5. Learning and development

Most people don’t show up to work knowing how to handle change; they need to be taught. Considering that organizational change happens so frequently and that there are many effective strategies for managing it, leaders can benefit from coaching and change management training that helps them master the art of leading change. When leaders have the skills they need to guide employees through change, they will lead with greater impact and drive change at the individual level. Targeted leadership development can help individuals build competency in the following areas:

  • Setting expectations to help individuals understand desired outcomes
  • Effectively delivering messages about change that drive individual behavior
  • Giving feedback that inspires and motivates employees to embrace change

6. Employee support

Change can be a daunting and frustrating experience, but those frustrations can be allayed by leaders who provide the motivation and support that shows employees they’re not alone. Support for employees can come in many forms. Leaders can have one-on-one conversations with employees during which they show empathy and provide suggestions for how to navigate change. They can also provide individuals with tools that will help them adapt to a new process or workflow. Other examples of employee support mechanisms include:

  • Feedback sessions that give individuals opportunities to raise concerns and ask questions about the changes they’re experiencing.
  • Experiential learning exercises that provide a safe environment for learning and practicing new skills in areas such as teamwork, communication, or time management.
  • Team building and off-site sessions that help individuals bond over shared experiences and benefit from each other’s advice.

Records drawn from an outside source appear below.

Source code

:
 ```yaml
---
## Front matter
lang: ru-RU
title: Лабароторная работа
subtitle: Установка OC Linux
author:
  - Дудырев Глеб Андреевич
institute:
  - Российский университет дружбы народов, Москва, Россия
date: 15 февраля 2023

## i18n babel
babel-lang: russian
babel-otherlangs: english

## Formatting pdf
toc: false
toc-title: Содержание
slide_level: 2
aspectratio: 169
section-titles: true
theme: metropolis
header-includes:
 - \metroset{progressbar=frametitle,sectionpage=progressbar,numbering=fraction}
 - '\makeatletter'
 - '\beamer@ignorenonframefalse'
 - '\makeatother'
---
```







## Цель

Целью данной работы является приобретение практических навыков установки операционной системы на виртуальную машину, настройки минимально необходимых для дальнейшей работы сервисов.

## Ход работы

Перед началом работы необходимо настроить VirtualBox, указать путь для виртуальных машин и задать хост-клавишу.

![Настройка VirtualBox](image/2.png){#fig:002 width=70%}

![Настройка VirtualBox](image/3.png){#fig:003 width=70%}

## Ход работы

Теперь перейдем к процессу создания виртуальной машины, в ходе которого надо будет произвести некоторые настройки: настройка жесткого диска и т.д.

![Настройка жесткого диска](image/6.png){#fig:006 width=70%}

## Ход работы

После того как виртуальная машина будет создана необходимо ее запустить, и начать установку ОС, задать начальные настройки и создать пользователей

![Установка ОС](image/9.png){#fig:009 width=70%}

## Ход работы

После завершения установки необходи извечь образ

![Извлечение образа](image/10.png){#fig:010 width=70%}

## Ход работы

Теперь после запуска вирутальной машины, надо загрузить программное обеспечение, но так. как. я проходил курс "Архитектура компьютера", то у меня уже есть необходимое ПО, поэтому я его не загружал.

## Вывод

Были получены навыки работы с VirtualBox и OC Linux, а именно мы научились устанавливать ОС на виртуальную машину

7. Accountability in teams

Successful organizational change can only happen if everyone takes accountability for doing their part. Leaders need to be accountable for communicating clear expectations, providing feedback, and supporting their team through a change initiative. They also need to ensure that everyone on the team is accountable for the outcome of the change initiative, instead of viewing it as a management-only exercise. One way leaders can build accountability within teams is with MCR (Model, Coach, Require) coaching. In this three-step process, leaders model the behavior they expect of employees, coach individuals for improved performance, and then require the necessary change in behavior by setting clear expectations and consequences. When everyone does their part and takes ownership of organizational change, teams function more efficiently and sustainable change becomes more likely.

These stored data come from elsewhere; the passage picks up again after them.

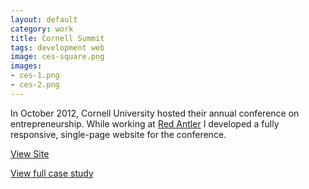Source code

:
 ```yaml
---              
layout: default
category: work
title: Cornell Summit
tags: development web
image: ces-square.png
images:
- ces-1.png
- ces-2.png
---
```

In October 2012, Cornell University hosted their annual conference on entrepreneurship. While working at [Red Antler](http://redantler.com) I developed a fully responsive, single-page website for the conference.

[View Site](http://summit.eship.cornell.edu)

[View full case study](http://redantler.com/work/cornell-entrepreneurship-summit/)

8. Reinforcement and measurement

Organizational change doesn’t stop just because a specific change initiative has come to its conclusion. Leading organizational change requires reinforcement of new employee behaviors and skills, as well as measurement of your progress on an ongoing basis. Regular reinforcement of newly learned behaviors supports better retention of training content. Additionally, measuring progress helps everyone see how far you’ve come and inspires them to stay the course. Examples of reinforcement and measurement activities that keep the momentum going for organizational change efforts include:

  • Celebrating wins and other successes.
  • Following up with employees in person and via email to reiterate the company’s commitment to change.
  • Reinforcing new skills employees have learned through assessments and learning exercises.
  • Measuring the results of change initiatives through surveys and performance metrics.

Leading organizational change requires a deliberate focus on developing leaders who can lead others through the waters of change. Leaders need to possess the ability to explain to employees why change is necessary, how change will impact them, and what each person must do to make the change initiative a success. When leaders have the tools to communicate, coach, and support employees through change, the chances of success are greater.